Sorte first became a therapist at a Boca Raton, Florida-based Caron clinic in 2011, according to his LinkedIn page. He took on increasingly significant roles in the organization until he became the chief strategy and growth officer in June 2020 and was named as the successor of long-time Caron CEO Doug Tieman in August 2020.

Sorte took over the role without the involvement of Tieman in July 2021.

The company has recently expanded in Florida. It announced at the end of January that Caron Florida, which operates in Boca Raton and Delray Beach, added a new mental health program.

It also opened The Keele Medical Center at the end of January. The center includes a medical detox unit, 40 beds for residential treatment programming, a program for seniors, neurocognitive services, research and medical education.

Moves like opening The Keele Medical Center and the Fran and Doug Tieman Center for Research, which opened in June, on its HQ campus, on top of a focus on cutting-edge clinical and business practices, are meant to solidify Caron as the “Mayo Clinic of addiction treatment.”

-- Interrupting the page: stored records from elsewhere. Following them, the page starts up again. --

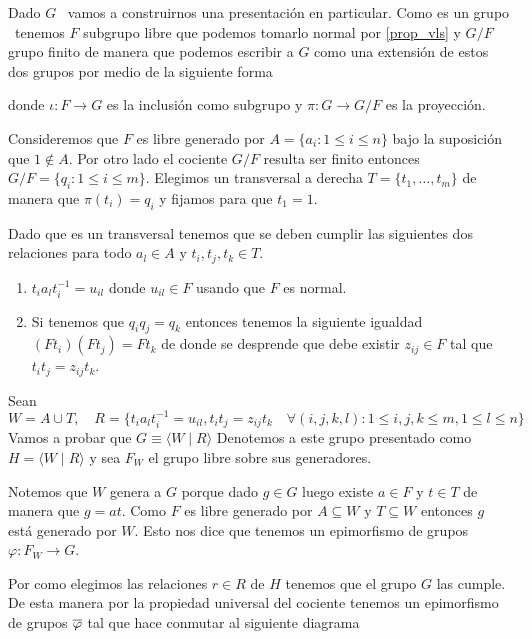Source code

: \documentclass[tesis.tex]{subfiles}
\begin{document}
\begin{obs}\label{obs_presentacion_vl}
	Dado $G$ \vl \ vamos a construirnos una presentación en particular.
	Como es un grupo \vl \ tenemos $F$ subgrupo libre que podemos tomarlo normal por \ref{prop_vls} y $G/F$ grupo finito de manera que podemos escribir a $G$ como una extensión de estos dos grupos por medio de la siguiente forma
	\begin{center}
	\end{center}
	donde $\iota: F \to G$ es la inclusión como subgrupo y $\pi: G \to G/F$ es la proyección.

	
	Consideremos que $F$ es libre generado por $A = \{ a_i : 1 \le i \le n \}$ bajo la suposición que $1 \notin A$.
	Por otro lado el cociente $G/F$ resulta ser finito entonces $G/F = \{ q_i : 1 \le i \le m \}$.
	Elegimos un transversal a derecha $T = \{ t_1, \dots, t_m \}$ de manera que $\pi(t_i)= q_i$ y fijamos para que $t_1 = 1$.
	
	Dado que es un transversal tenemos que se deben cumplir las siguientes dos relaciones para todo $a_l \in A$ y $t_i,t_j,t_k \in T$. 
	\begin{enumerate}
		\item $t_ia_{l}t_i^{-1} = u_{il}$ donde $u_{il} \in F$ usando que $F$ es normal.
		\item Si tenemos que $q_iq_j = q_k$ entonces tenemos la siguiente igualdad 
		$(Ft_{i}) (Ft_{j}) = Ft_{k}$
		de donde se desprende que debe existir $z_{ij} \in F$ tal que 
		 $t_it_j = z_{ij}t_k$.
	\end{enumerate}
	Sean
	\[
		W = A \cup T, \quad R = \{t_ia_{l}t_i^{-1} = u_{il},  t_it_j = z_{ij}t_k \quad \forall (i,j,k,l) :   1 \le i,j,k \le m, 1 \le l  \le n \}
	\]
	Vamos a probar que $G \equiv \langle W \mid R \rangle$ 
	Denotemos a este grupo presentado como $H = \langle W \mid R \rangle$ y sea $F_{W}$ el grupo libre sobre sus generadores.
	
	Notemos que $W$ genera a $G$ porque
	dado $g \in G$ luego existe $a \in F$ y $t \in T$ de manera que $g = at$.
	Como $F$ es libre generado por $A \subseteq W$ y $T \subseteq W$ entonces $g$ está generado por $W$. 
	Esto nos dice que tenemos un epimorfismo de grupos $\varphi: F_{W} \to G$.
	
	Por como elegimos las relaciones $r \in R$ de $H$ tenemos que el grupo $G$ las cumple.
	De esta manera por la propiedad universal del cociente tenemos un epimorfismo de grupos $\overline \varphi$ tal que hace conmutar al siguiente diagrama	
	\begin{center}
	\end{center}
	

\end{obs}
\end{document}
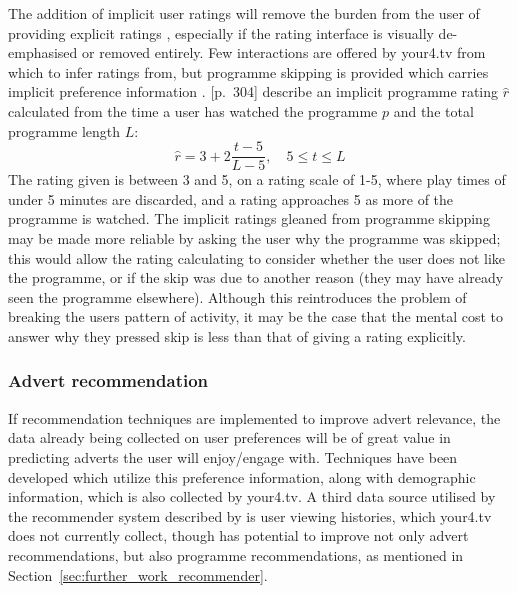 		The addition of implicit user ratings will remove the burden from the user of providing explicit ratings \citep{implicit_indicators}, especially if the rating interface is visually de-emphasised or removed entirely. Few interactions are offered by your4.tv from which to infer ratings from, but programme skipping is provided which carries implicit preference information \cite{exploiting_implicit_feedback}. \citep{recommender-systems-handbook}[p.~304] describe an implicit programme rating $\hat{r}$ calculated from the time a user has watched the programme $p$ and the total programme length $L$:
		$$
			\hat{r} = 3 + 2 \frac{t - 5}{L - 5},\quad 5 \leq t \leq L
		$$
The rating given is between 3 and 5, on a rating scale of 1-5, where play times of under 5 minutes are discarded, and a rating approaches 5 as more of the programme is watched. The implicit ratings gleaned from programme skipping may be made more reliable by asking the user why the programme was skipped; this would allow the rating calculating to consider whether the user does not like the programme, or if the skip was due to another reason (they may have already seen the programme elsewhere). Although this reintroduces the problem of breaking the users pattern of activity, it may be the case that the mental cost to answer why they pressed skip is less than that of giving a rating explicitly.

	\subsubsection{Advert recommendation}

	If recommendation techniques are implemented to improve advert relevance, the data already being collected on user preferences will be of great value in predicting adverts the user will enjoy/engage with. Techniques have been developed \cite{contextual_advertising} which utilize this preference information, along with demographic \cite{contextual_advertising} information, which is also collected by your4.tv. A third data source utilised by the recommender system described by \cite{contextual_advertising} is user viewing histories, which your4.tv does not currently collect, though has potential to improve not only advert recommendations, but also programme recommendations, as mentioned in Section~\ref{sec:further_work_recommender}.

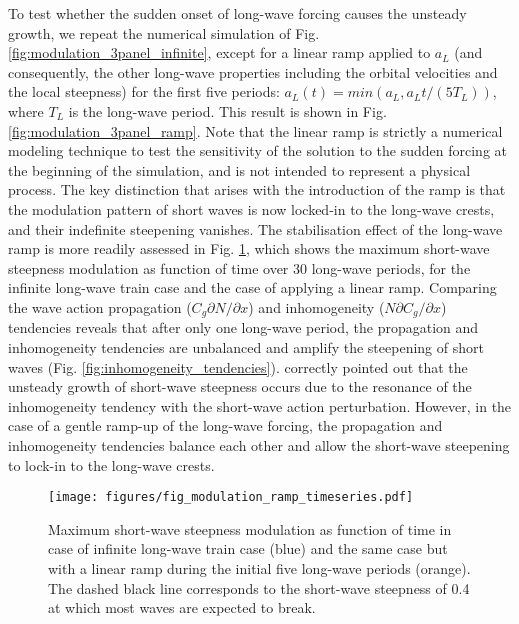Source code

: \documentclass[lineno]{jfm}
\begin{document}
To test whether the sudden onset of long-wave forcing causes the unsteady growth,
we repeat the numerical simulation of Fig.
\ref{fig:modulation_3panel_infinite}, except for a linear ramp applied to $a_L$
(and consequently, the other long-wave properties including the orbital
velocities and the local steepness) for the first five periods:
$a_L(t) = min(a_L, a_L t / \left(5 T_L\right))$, where $T_L$ is the long-wave period.
This result is shown in Fig. \ref{fig:modulation_3panel_ramp}.
Note that the linear ramp is strictly a numerical modeling technique to test
the sensitivity of the solution to the sudden forcing at the beginning of the
simulation, and is not intended to represent a physical process.
The key distinction that arises with the introduction of the ramp is that the
modulation pattern of short waves is now locked-in to the long-wave crests,
and their indefinite steepening vanishes.
The stabilisation effect of the long-wave ramp is more readily assessed in
Fig. \ref{fig:unsteady_growth_timeseries}, which shows the maximum short-wave
steepness modulation as function of time over 30 long-wave periods, for the
infinite long-wave train case and the case of applying a linear ramp.
Comparing the wave action propagation ($C_g \partial N / \partial x$) and
inhomogeneity ($N \partial C_g / \partial x$) tendencies reveals that
after only one long-wave period, the propagation and inhomogeneity tendencies
are unbalanced and amplify the steepening of short waves
(Fig. \ref{fig:inhomogeneity_tendencies}).
\citet{peureux2021unsteady} correctly pointed out that the unsteady growth of
short-wave steepness occurs due to the resonance of the inhomogeneity
tendency with the short-wave action perturbation.
However, in the case of a gentle ramp-up of the long-wave forcing, the
propagation and inhomogeneity tendencies balance each other and allow
the short-wave steepening to lock-in to the long-wave crests.

\begin{figure}
  \centering
  \texttt{[image: figures/fig\_modulation\_ramp\_timeseries.pdf]}
  \caption{
    Maximum short-wave steepness modulation as function of time in case of
    infinite long-wave train case (blue) and the same case but with a linear
    ramp during the initial five long-wave periods (orange). The dashed black
    line corresponds to the short-wave steepness of 0.4 at which most waves are
    expected to break.
  }
  \label{fig:unsteady_growth_timeseries}
\end{figure}
\end{document}
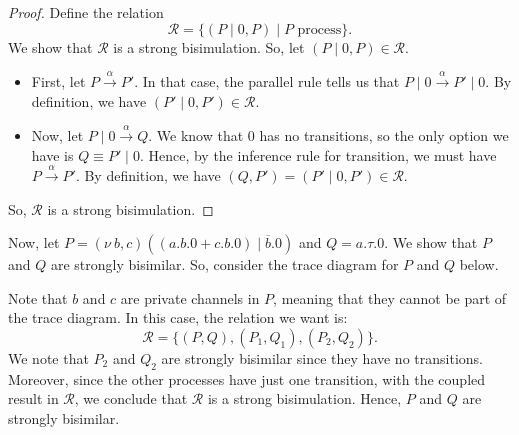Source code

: \documentclass[a4paper, openany]{memoir}
\theoremstyle{definition}
\begin{document}
    \begin{proof}
        Define the relation
        \[\mathcal{R} = \{(P \mid 0, P) \mid P \textrm{ process}\}.\]
        We show that $\mathcal{R}$ is a strong bisimulation. So, let $(P \mid 0, P) \in \mathcal{R}$. 
        \begin{itemize}
            \item First, let $P \xrightarrow{\alpha} P'$. In that case, the parallel rule tells us that $P \mid 0 \xrightarrow{\alpha} P' \mid 0$. By definition, we have $(P' \mid 0, P') \in \mathcal{R}$.

            \item Now, let $P \mid 0 \xrightarrow{\alpha} Q$. We know that $0$ has no transitions, so the only option we have is $Q \equiv P' \mid 0$. Hence, by the inference rule for transition, we must have $P \xrightarrow{\alpha} P'$. By definition, we have $(Q, P') = (P' \mid 0, P') \in \mathcal{R}$.
        \end{itemize}
        So, $\mathcal{R}$ is a strong bisimulation.
    \end{proof}

    Now, let $P = (\nu \ b, c)((a.b.0 + c.b.0) \mid \overline{b}.0)$ and $Q = a.\tau.0$. We show that $P$ and $Q$ are strongly bisimilar. So, consider the trace diagram for $P$ and $Q$ below.
    \begin{figure}[H]
        \centering
    \end{figure}
    \noindent Note that $b$ and $c$ are private channels in $P$, meaning that they cannot be part of the trace diagram. In this case, the relation we want is:
    \[\mathcal{R} = \{(P, Q), (P_1, Q_1), (P_2, Q_2)\}.\]
    We note that $P_2$ and $Q_2$ are strongly bisimilar since they have no transitions. Moreover, since the other processes have just one transition, with the coupled result in $\mathcal{R}$, we conclude that $\mathcal{R}$ is a strong bisimulation. Hence, $P$ and $Q$ are strongly bisimilar.
\end{document}
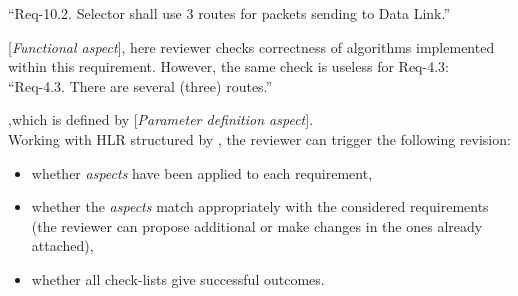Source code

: \small ``Req-10.2.  Selector shall use 3 routes for packets sending to Data Link.'' 

\normalsize [\textit{Functional aspect}], here reviewer checks correctness of algorithms implemented within this requirement. However, the same check is useless for Req-4.3: \\

\small ``Req-4.3.  There are several (three) routes.'' 

\normalsize ,which is defined by [\textit{Parameter definition aspect}].\\

Working with HLR structured by \asp, the reviewer can trigger the following revision:
\begin{itemize}
	\item whether \textit{aspects} have been applied to each requirement,
  \item whether the \textit{aspects} match appropriately with the considered requirements (the reviewer can propose additional \asp or make changes in the ones already attached),
	\item whether all \asp check-lists give successful outcomes.
\end{itemize}
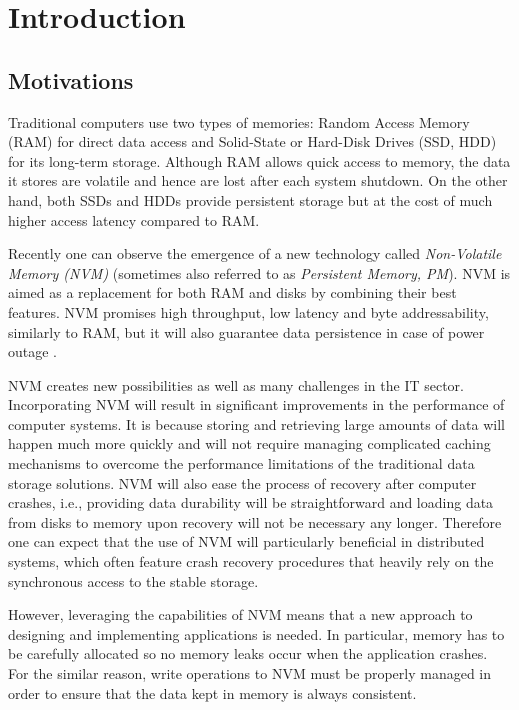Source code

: \chapter{Introduction} \label{Introduction}

\section{Motivations}

Traditional computers use two types of memories: Random Access Memory (RAM) for direct data access and Solid-State or Hard-Disk Drives (SSD, HDD) for its long-term storage. Although RAM allows quick access to memory, the data it stores are volatile and hence are lost after each system shutdown. On the other hand, both SSDs and HDDs provide persistent storage but at the cost of much higher access latency compared to RAM.

Recently one can observe the emergence of a new technology called \emph{Non-Volatile Memory (NVM)} (sometimes also referred to as \emph{Persistent Memory, PM}). NVM is aimed as a replacement for both RAM and disks by combining their best features. NVM promises high throughput, low latency and byte addressability, similarly to RAM, but it will also guarantee data persistence in case of power outage \cite{NvmPerformanceArticle} . 

NVM creates new possibilities as well as many challenges in the IT sector. Incorporating NVM will result in significant improvements in the performance of computer systems. It is because storing and retrieving large amounts of data will happen much more quickly and will not require managing complicated caching mechanisms to overcome the performance limitations of the traditional data storage solutions. NVM will also ease the process of recovery after computer crashes, i.e., providing data durability will be straightforward and loading data from disks to memory upon recovery will not be necessary any longer. Therefore one can expect that the use of NVM will particularly beneficial in distributed systems, which often feature crash recovery procedures that heavily rely on the synchronous access to the stable storage. 

However, leveraging the capabilities of NVM means that a new approach to designing and implementing applications is needed. In particular, memory has to be carefully allocated so no memory leaks occur when the application crashes. For the similar reason, write operations to NVM must be properly managed in order to ensure that the data kept in memory is always consistent.

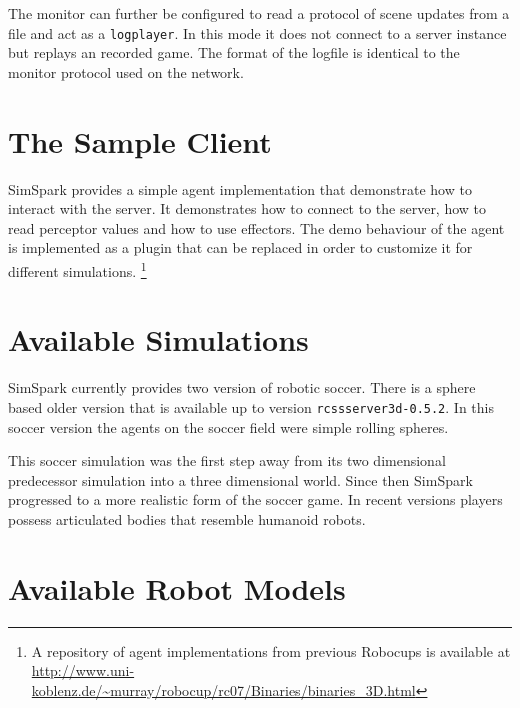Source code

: The monitor can further be configured to read a protocol of scene
updates from a file and act as a \texttt{logplayer}. In this mode it
does not connect to a server instance but replays an recorded
game. The format of the logfile is identical to the monitor protocol
used on the network.

\section{The Sample Client}

SimSpark provides a simple agent implementation that demonstrate how
to interact with the server. It demonstrates how to connect to the
server, how to read perceptor values and how to use effectors. The
demo behaviour of the agent is implemented as a plugin that can be
replaced in order to customize it for different
simulations. \footnote{A repository of agent implementations from
previous Robocups is available at
\url{http://www.uni-koblenz.de/~murray/robocup/rc07/Binaries/binaries_3D.html}}

\section{Available Simulations}

SimSpark currently provides two version of robotic soccer. There is a
sphere based older version that is available up to version
\texttt{rcssserver3d-0.5.2}. In this soccer version the agents on the
soccer field were simple rolling spheres. 

This soccer simulation was the first step away from its two
dimensional predecessor simulation into a three dimensional
world. Since then SimSpark progressed to a more realistic form of the
soccer game. In recent versions players possess articulated bodies
that resemble humanoid robots.

\section{Available Robot Models}


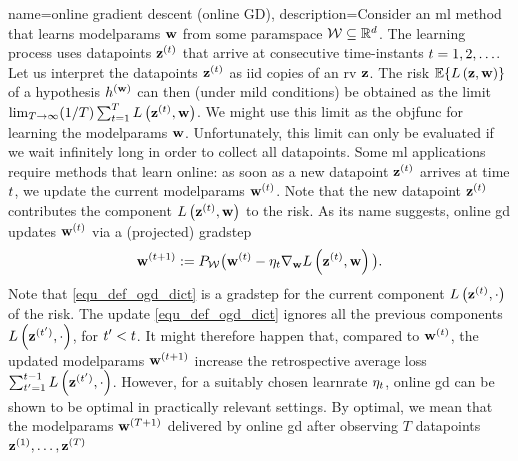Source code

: {name={online gradient descent (online GD)}, 
	description={Consider  an \gls{ml} method that learns \gls{modelparams} 
		${\bf w}$ from some \gls{paramspace} $\mathcal{W} \subseteq \mathbb{R}^{d}$. 
		The learning process uses \gls{datapoint}s ${\bf z}^{(t)}$ that arrive at consecutive time-instants $t=1,2,\ldots$. 
		Let us interpret the \gls{datapoint}s ${\bf z}^{(t)}$ as \gls{iid} copies 
		of an \gls{rv} ${\bf z}$. The \gls{risk} $\mathbb{E}\{ L\left({\bf z},{\bf w} \right) \}$ of a 
		\gls{hypothesis} $h^{({\bf w})}$ can then (under mild conditions) be obtained as the limit 
		$\lim_{T\rightarrow \infty} (1/T)\sum_{t=1}^{T} L\left({\bf z}^{(t)},{\bf w} \right)$. 
		We might use this limit as the \gls{objfunc} for learning the \gls{modelparams} ${\bf w}$. 
		Unfortunately, this limit can only be evaluated if we wait infinitely long in order to collect all \gls{datapoint}s. 
		Some \gls{ml} applications require methods that learn online: as soon as a new \gls{datapoint} ${\bf z}^{(t)}$ 
		arrives at time $t$, we update the current \gls{modelparams} ${\bf w}^{(t)}$. Note that 
		the new \gls{datapoint} ${\bf z}^{(t)}$ contributes the component $L\left({\bf z}^{(t)},{\bf w} \right)$ 
		to the \gls{risk}. As its name suggests, online \gls{gd} updates ${\bf w}^{(t)}$ via a (projected) \gls{gradstep}
		\begin{equation} 
		\label{equ_def_ogd_dict}
 		{\bf w}^{(t+1)} := P_{\mathcal{W}}\big( {\bf w}^{(t)} - \eta_{t} \nabla_{{\bf w}} L\left({\bf z}^{(t)},{\bf w} \right)\big). 
		\end{equation} 
		Note that \eqref{equ_def_ogd_dict} is a \gls{gradstep} for the current component $L\left({\bf z}^{(t)},\cdot \right)$ 
		of the \gls{risk}. The update \eqref{equ_def_ogd_dict} ignores all the previous components $L\left({\bf z}^{(t')},\cdot \right)$, 
		for $t' < t$. It might therefore happen that, compared to ${\bf w}^{(t)}$, the updated \gls{modelparams} 
		${\bf w}^{(t+1)}$ increase the retrospective average \gls{loss} $\sum_{t'=1}^{t-1} L\left({\bf z}^{(t')},\cdot \right)$. 
		However, for a suitably chosen \gls{learnrate} $\eta_{t}$, online \gls{gd} can be shown 
		to be optimal in practically relevant settings. By optimal, we mean that the \gls{modelparams} 
		${\bf w}^{(T+1)}$ delivered by online \gls{gd} after observing $T$ \gls{datapoint}s ${\bf z}^{(1)},\ldots, {\bf z}^{(T)}$ 
}}
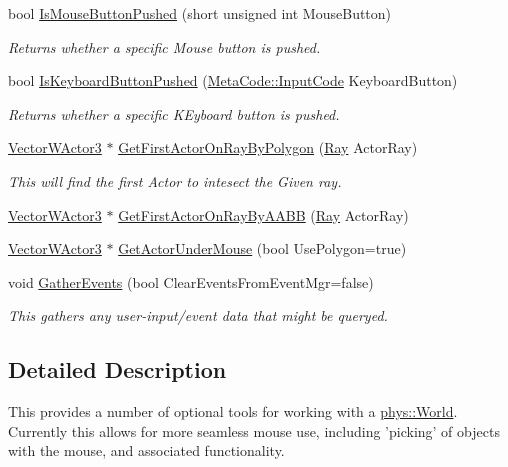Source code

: \begin{DoxyCompactItemize}
bool \hyperlink{classphys_1_1WorldQueryTool_af277b578432dfaefffbc4fd9bb80ca64}{IsMouseButtonPushed} (short unsigned int MouseButton)
\begin{DoxyCompactList}\small\item\em Returns whether a specific Mouse button is pushed. \item\end{DoxyCompactList}\item 
bool \hyperlink{classphys_1_1WorldQueryTool_a8343f54b900adb316ddc6de5405da328}{IsKeyboardButtonPushed} (\hyperlink{classphys_1_1MetaCode_a3e501cbb5bf0f6f1fdb7211465bda8d8}{MetaCode::InputCode} KeyboardButton)
\begin{DoxyCompactList}\small\item\em Returns whether a specific KEyboard button is pushed. \item\end{DoxyCompactList}\item 
\hyperlink{classphys_1_1VectorWActor3}{VectorWActor3} $\ast$ \hyperlink{classphys_1_1WorldQueryTool_a7921889d3bb3fbf74e37ee87bd9f4de4}{GetFirstActorOnRayByPolygon} (\hyperlink{classphys_1_1Ray}{Ray} ActorRay)
\begin{DoxyCompactList}\small\item\em This will find the first Actor to intesect the Given ray. \item\end{DoxyCompactList}\item 
\hyperlink{classphys_1_1VectorWActor3}{VectorWActor3} $\ast$ \hyperlink{classphys_1_1WorldQueryTool_abaa9f42bc286d1d87b00c65e1212d852}{GetFirstActorOnRayByAABB} (\hyperlink{classphys_1_1Ray}{Ray} ActorRay)
\item 
\hyperlink{classphys_1_1VectorWActor3}{VectorWActor3} $\ast$ \hyperlink{classphys_1_1WorldQueryTool_a3ee3394dccd1d1c844e346ec78ad1fa9}{GetActorUnderMouse} (bool UsePolygon=true)
\item 
void \hyperlink{classphys_1_1WorldQueryTool_ae387ff047f3cdf408d8959b8cbf4cc57}{GatherEvents} (bool ClearEventsFromEventMgr=false)
\begin{DoxyCompactList}\small\item\em This gathers any user-\/input/event data that might be queryed. \item\end{DoxyCompactList}\end{DoxyCompactItemize}


\subsection{Detailed Description}
This provides a number of optional tools for working with a \hyperlink{classphys_1_1World}{phys::World}. Currently this allows for more seamless mouse use, including 'picking' of objects with the mouse, and associated functionality.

At the end of 2021, Sorte told Behavioral Health Business that he expected Caron Treatment Centers to discover greater value in its care via value-based care relationships with payers and deeper investments in technology and research.

In addition to the Pennsylvania campus, Caron provides services in Palm Beach County, Florida, Philadelphia, Washington, D.C., Atlanta, and New York City.

The organization employed 755 people in the fiscal year that ended in June 2021 and generated $101.6 million in revenue, according to its latest public financial filing.